All lines in the entries below that hold "figures" make up the answer.
----
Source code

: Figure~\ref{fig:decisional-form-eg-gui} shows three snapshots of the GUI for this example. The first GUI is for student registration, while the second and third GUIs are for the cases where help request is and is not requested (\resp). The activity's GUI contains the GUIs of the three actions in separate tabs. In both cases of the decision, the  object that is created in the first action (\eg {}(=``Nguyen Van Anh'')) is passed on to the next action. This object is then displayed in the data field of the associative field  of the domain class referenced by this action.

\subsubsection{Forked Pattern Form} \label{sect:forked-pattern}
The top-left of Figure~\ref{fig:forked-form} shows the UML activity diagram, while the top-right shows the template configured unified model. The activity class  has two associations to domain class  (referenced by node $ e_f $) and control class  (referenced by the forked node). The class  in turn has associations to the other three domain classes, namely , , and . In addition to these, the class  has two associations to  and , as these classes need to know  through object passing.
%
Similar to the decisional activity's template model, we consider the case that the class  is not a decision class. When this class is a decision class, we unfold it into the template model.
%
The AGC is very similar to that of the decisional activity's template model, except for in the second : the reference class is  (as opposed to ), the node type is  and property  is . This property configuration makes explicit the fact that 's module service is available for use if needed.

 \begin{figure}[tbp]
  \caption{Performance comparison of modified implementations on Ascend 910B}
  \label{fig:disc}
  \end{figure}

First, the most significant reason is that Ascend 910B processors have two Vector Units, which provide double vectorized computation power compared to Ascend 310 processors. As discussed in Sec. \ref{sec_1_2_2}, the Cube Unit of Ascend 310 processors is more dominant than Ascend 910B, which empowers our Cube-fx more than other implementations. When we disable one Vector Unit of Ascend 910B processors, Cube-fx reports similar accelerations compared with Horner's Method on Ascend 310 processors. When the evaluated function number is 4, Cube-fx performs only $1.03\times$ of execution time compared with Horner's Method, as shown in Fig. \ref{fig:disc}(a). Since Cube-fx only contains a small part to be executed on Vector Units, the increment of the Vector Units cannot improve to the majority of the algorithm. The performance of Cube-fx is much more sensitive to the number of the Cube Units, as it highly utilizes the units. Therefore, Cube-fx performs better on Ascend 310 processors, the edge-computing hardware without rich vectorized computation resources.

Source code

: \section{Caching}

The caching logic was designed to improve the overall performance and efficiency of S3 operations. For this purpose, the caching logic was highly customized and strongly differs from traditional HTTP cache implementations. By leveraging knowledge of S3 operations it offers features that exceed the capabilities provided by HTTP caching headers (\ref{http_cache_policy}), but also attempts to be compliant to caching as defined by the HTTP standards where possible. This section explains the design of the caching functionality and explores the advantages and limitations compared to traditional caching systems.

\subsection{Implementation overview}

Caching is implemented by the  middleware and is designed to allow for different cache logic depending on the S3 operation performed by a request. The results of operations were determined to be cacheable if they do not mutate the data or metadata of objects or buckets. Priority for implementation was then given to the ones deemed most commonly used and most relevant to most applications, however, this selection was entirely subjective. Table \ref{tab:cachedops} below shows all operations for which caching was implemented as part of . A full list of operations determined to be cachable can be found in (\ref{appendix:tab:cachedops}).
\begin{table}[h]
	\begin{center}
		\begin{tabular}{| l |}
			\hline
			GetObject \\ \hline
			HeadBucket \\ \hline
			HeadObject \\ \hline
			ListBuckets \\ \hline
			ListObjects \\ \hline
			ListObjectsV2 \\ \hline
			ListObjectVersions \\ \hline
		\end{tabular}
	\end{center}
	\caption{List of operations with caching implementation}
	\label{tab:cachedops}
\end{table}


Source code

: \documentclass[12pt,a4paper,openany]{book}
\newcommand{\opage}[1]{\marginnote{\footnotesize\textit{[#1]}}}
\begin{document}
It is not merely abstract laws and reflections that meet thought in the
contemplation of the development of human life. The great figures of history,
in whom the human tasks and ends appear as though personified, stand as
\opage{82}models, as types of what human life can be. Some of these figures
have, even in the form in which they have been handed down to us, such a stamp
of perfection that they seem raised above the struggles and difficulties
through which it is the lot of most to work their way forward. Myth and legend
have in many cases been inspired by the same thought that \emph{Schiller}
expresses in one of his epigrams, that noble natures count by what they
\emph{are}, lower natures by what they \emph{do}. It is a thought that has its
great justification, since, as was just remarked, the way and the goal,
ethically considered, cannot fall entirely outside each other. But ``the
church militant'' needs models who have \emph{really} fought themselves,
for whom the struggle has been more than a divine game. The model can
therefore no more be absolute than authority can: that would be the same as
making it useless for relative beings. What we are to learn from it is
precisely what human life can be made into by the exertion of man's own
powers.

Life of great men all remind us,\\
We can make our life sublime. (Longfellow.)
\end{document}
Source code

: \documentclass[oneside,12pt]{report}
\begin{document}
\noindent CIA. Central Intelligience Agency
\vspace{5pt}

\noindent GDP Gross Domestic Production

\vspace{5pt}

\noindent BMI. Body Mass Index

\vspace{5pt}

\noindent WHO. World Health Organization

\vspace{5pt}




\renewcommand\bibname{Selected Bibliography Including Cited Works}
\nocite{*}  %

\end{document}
----
- [Exercise result]:
contemplation of the development of human life. The great figures of history,
\opage{82}models, as types of what human life can be. Some of these figures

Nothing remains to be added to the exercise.